DATA PROVIDED:

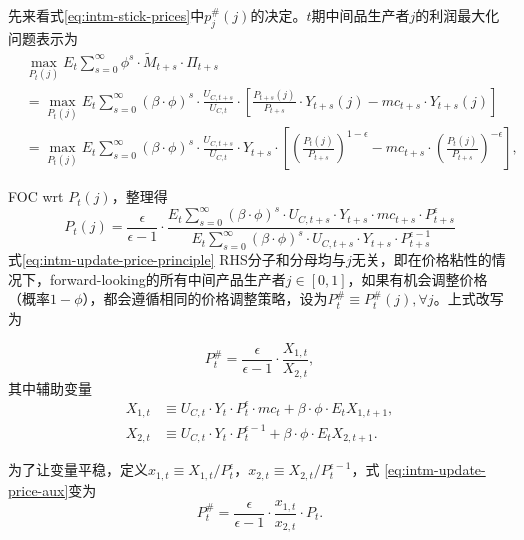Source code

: 先来看式\eqref{eq:intm-stick-prices}中$p^{\#}_j(j)$的决定。$t$期中间品生产者$j$的利润最大化问题表示为
\begin{equation*}
  \begin{split}
    &\max_{P_t(j)} E_t \sum_{s=0}^{\infty} \phi^s \cdot \tilde{M}_{t+s} \cdot \Pi_{t+s} \\
    &=\max_{P_t(j)} E_t \sum_{s=0}^{\infty} \left(\beta \cdot \phi \right)^s \cdot \frac{U_{C,t+s}}{U_{C,t}} \cdot \left[
      \frac{P_{t+s}(j)}{P_{t+s}} \cdot Y_{t+s}(j) - mc_{t+s} \cdot Y_{t+s}(j)
    \right]\\
    &=\max_{P_t(j)} E_t \sum_{s=0}^{\infty} \left(\beta \cdot \phi \right)^s \cdot \frac{U_{C,t+s}}{U_{C,t}} \cdot Y_{t+s} \cdot
    \left[
      \left( \frac{P_{t}(j)}{P_{t+s}} \right)^{1-\epsilon} - mc_{t+s} \cdot \left( \frac{P_{t}(j)}{P_{t+s}} \right)^{-\epsilon}
    \right],
  \end{split}
\end{equation*}

FOC wrt $P_{t}(j)$，整理得
\begin{equation}
  \label{eq:intm-update-price-principle}
  P_{t}(j) = \frac{\epsilon}{\epsilon -1} \cdot \frac
{
  E_t \sum_{s=0}^{\infty} \left(\beta \cdot \phi \right)^s \cdot U_{C,t+s} \cdot Y_{t+s} \cdot mc_{t+s} \cdot P_{t+s}^{\epsilon}
}
{
  E_t \sum_{s=0}^{\infty} \left(\beta \cdot \phi \right)^s \cdot U_{C,t+s} \cdot Y_{t+s} \cdot P_{t+s}^{\epsilon-1}
}
\end{equation}
式\eqref{eq:intm-update-price-principle} RHS分子和分母均与$j$无关，即在价格粘性的情况下，forward-looking的所有中间产品生产者$j\in[0,1]$，如果有机会调整价格（概率$1-\phi$），都会遵循相同的价格调整策略，设为$P^{\#}_{t} \equiv P^{\#}_{t}(j), \forall j$。上式改写为

\begin{equation}
  \label{eq:intm-update-price-aux}
  P^{\#}_t = \frac{\epsilon}{\epsilon  -1} \cdot \frac{X_{1,t}}{X_{2,t}},
\end{equation}
其中辅助变量
\begin{align}
\label{auxiliary-X1}
  X_{1,t} &\equiv U_{C,t} \cdot Y_t \cdot P_{t}^{\epsilon} \cdot mc_t + \beta \cdot \phi \cdot E_t X_{1,t+1},\\
\label{auxiliary-X2}
  X_{2,t} &\equiv U_{C,t} \cdot Y_t \cdot P_{t}^{\epsilon-1} + \beta \cdot \phi \cdot E_t X_{2,t+1}.
\end{align}

为了让变量平稳，定义$x_{1,t} \equiv X_{1,t}/P_{t}^{\epsilon}$，$x_{2,t} \equiv X_{2,t}/P_{t}^{\epsilon-1}$，式  \eqref{eq:intm-update-price-aux}变为
\begin{equation}
  \label{eq:intm-update-price-aux-stationary}
  P^{\#}_t = \frac{\epsilon}{\epsilon  -1} \cdot \frac{x_{1,t}}{x_{2,t}} \cdot P_t.
\end{equation}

YOUR TASK: Check every line of the records, and copy the ones that hold the word "eqref".

ANSWER TO THIS TASK:
: 先来看式\eqref{eq:intm-stick-prices}中$p^{\#}_j(j)$的决定。$t$期中间品生产者$j$的利润最大化问题表示为
式\eqref{eq:intm-update-price-principle} RHS分子和分母均与$j$无关，即在价格粘性的情况下，forward-looking的所有中间产品生产者$j\in[0,1]$，如果有机会调整价格（概率$1-\phi$），都会遵循相同的价格调整策略，设为$P^{\#}_{t} \equiv P^{\#}_{t}(j), \forall j$。上式改写为
为了让变量平稳，定义$x_{1,t} \equiv X_{1,t}/P_{t}^{\epsilon}$，$x_{2,t} \equiv X_{2,t}/P_{t}^{\epsilon-1}$，式  \eqref{eq:intm-update-price-aux}变为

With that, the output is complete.